▶ **Your instructions**
State how many lines in the listing below include the string "Glossary". The answer is the number alone.

▶ **Exercise inputs**
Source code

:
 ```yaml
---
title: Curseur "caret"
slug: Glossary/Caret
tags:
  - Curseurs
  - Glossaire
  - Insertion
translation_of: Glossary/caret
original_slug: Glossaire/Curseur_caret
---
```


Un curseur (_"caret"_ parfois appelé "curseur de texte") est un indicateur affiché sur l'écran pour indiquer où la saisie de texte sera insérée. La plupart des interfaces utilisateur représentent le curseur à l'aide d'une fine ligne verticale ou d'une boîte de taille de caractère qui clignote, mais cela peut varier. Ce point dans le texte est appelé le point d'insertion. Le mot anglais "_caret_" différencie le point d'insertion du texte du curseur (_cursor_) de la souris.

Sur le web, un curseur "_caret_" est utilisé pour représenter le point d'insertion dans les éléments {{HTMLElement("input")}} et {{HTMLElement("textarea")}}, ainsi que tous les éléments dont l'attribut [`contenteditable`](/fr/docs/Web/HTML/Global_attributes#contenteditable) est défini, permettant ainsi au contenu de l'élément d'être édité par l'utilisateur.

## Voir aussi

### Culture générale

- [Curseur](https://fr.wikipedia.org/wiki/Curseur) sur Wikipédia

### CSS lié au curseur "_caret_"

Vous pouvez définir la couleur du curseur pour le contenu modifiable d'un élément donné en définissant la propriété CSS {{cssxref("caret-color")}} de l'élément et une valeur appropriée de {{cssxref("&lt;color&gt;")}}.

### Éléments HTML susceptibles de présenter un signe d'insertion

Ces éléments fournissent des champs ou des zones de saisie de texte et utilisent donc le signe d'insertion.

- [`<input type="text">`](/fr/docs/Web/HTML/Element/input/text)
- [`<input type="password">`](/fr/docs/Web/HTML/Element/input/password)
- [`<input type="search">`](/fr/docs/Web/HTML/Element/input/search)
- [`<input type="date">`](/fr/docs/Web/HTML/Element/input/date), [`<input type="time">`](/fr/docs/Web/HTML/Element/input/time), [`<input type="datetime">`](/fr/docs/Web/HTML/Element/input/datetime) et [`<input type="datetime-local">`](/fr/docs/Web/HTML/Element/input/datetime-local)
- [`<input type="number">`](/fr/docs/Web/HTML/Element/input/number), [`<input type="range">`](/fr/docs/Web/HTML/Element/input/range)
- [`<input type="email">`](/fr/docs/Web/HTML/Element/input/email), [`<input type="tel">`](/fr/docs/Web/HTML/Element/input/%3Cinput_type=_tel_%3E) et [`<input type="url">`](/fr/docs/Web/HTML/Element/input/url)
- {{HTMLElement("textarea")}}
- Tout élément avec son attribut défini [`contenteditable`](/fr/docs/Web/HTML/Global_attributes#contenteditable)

▶ **Solution**
2